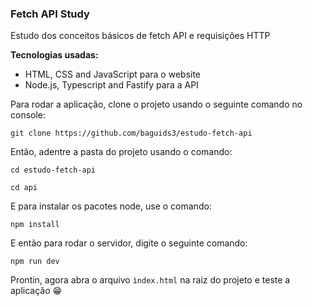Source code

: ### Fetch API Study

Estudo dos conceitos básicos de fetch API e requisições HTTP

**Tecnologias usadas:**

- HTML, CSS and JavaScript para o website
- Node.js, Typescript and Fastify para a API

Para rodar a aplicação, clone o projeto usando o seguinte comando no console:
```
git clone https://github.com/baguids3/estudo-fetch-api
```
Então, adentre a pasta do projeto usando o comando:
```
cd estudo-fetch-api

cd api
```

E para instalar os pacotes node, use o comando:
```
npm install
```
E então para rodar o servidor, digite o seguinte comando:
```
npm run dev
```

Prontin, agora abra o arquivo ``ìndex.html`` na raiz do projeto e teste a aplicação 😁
--
## Task goal
Going through the listing above, tally the lines that contain the word "projeto" and report the total alone.

## Response area
3